Dataset entries:
[Start of Attachment]
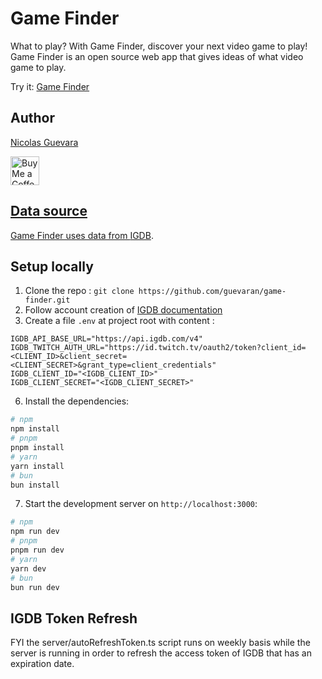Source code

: # Game Finder

What to play? With Game Finder, discover your next video game to play!
Game Finder is an open source web app that gives ideas of what video game to play.

Try it: [Game Finder](https://www.game-finder.guev.fr/)

## Author

[Nicolas Guevara](https://nicolas.guev.fr/)

<a href='https://ko-fi.com/nicolasguevara' target='_blank'><img height='35' style='border:0px;height:46px;' src='https://az743702.vo.msecnd.net/cdn/kofi3.png?v=0' border='0' alt='Buy Me a Coffee at ko-fi.com' />

## Data source

Game Finder uses data from [IGDB](https://www.igdb.com/).

## Setup locally

1. Clone the repo : `git clone https://github.com/guevaran/game-finder.git`
2. Follow account creation of [IGDB documentation](https://api-docs.igdb.com/#account-creation)
3. Create a file `.env` at project root with content :

```plaintext
IGDB_API_BASE_URL="https://api.igdb.com/v4"
IGDB_TWITCH_AUTH_URL="https://id.twitch.tv/oauth2/token?client_id=<CLIENT_ID>&client_secret=<CLIENT_SECRET>&grant_type=client_credentials"
IGDB_CLIENT_ID="<IGDB_CLIENT_ID>"
IGDB_CLIENT_SECRET="<IGDB_CLIENT_SECRET>"
```

6. Install the dependencies:

```bash
# npm
npm install
# pnpm
pnpm install
# yarn
yarn install
# bun
bun install
```

7. Start the development server on `http://localhost:3000`:

```bash
# npm
npm run dev
# pnpm
pnpm run dev
# yarn
yarn dev
# bun
bun run dev
```

## IGDB Token Refresh

FYI the server/autoRefreshToken.ts script runs on weekly basis while the server is running in order to refresh the access token of IGDB that has an expiration date.
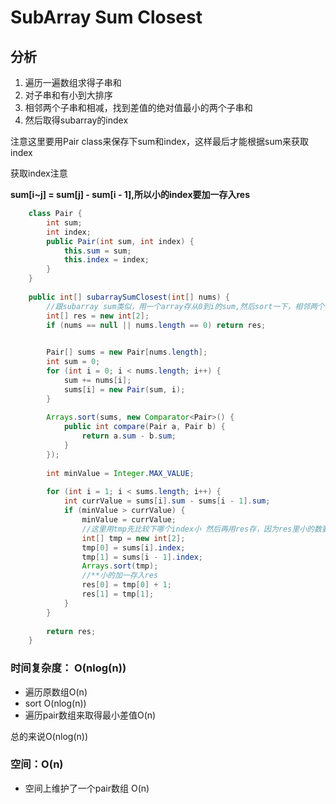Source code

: # SubArray Sum Closest


## 分析



1. 遍历一遍数组求得子串和
2. 对子串和有小到大排序
3. 相邻两个子串和相减，找到差值的绝对值最小的两个子串和
4. 然后取得subarray的index

注意这里要用Pair class来保存下sum和index，这样最后才能根据sum来获取index

获取index注意

**sum[i~j] = sum[j] - sum[i - 1],所以小的index要加一存入res**

```java
    class Pair {
        int sum;
        int index;
        public Pair(int sum, int index) {
            this.sum = sum;
            this.index = index;
        }
    }
    
    public int[] subarraySumClosest(int[] nums) {
        //跟subarray sum类似，用一个array存从0到i的sum,然后sort一下，相邻两个找最小的差值
        int[] res = new int[2];
        if (nums == null || nums.length == 0) return res;
        

        Pair[] sums = new Pair[nums.length];
        int sum = 0;
        for (int i = 0; i < nums.length; i++) {
            sum += nums[i];
            sums[i] = new Pair(sum, i);
        }
        
        Arrays.sort(sums, new Comparator<Pair>() {
            public int compare(Pair a, Pair b) {
                return a.sum - b.sum;
            }
        });
        
        int minValue = Integer.MAX_VALUE;
        
        for (int i = 1; i < sums.length; i++) {
            int currValue = sums[i].sum - sums[i - 1].sum;
            if (minValue > currValue) {
                minValue = currValue;
                //这里用tmp先比较下哪个index小 然后再用res存，因为res里小的数要在前面
                int[] tmp = new int[2];
                tmp[0] = sums[i].index;
                tmp[1] = sums[i - 1].index;
                Arrays.sort(tmp);
                //**小的加一存入res
                res[0] = tmp[0] + 1;
                res[1] = tmp[1];
            }
        }
        
        return res;
    }
```


### 时间复杂度： O(nlog(n)) 

* 遍历原数组O(n)
* sort O(nlog(n))
* 遍历pair数组来取得最小差值O(n)

总的来说O(nlog(n))


### 空间：O(n)

* 空间上维护了一个pair数组 O(n)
[End of Attachment]
Task description:
From the data, collect all lines where the string "sums" appears.

Response for this exercise:
        Pair[] sums = new Pair[nums.length];
            sums[i] = new Pair(sum, i);
        Arrays.sort(sums, new Comparator<Pair>() {
        for (int i = 1; i < sums.length; i++) {
            int currValue = sums[i].sum - sums[i - 1].sum;
                tmp[0] = sums[i].index;
                tmp[1] = sums[i - 1].index;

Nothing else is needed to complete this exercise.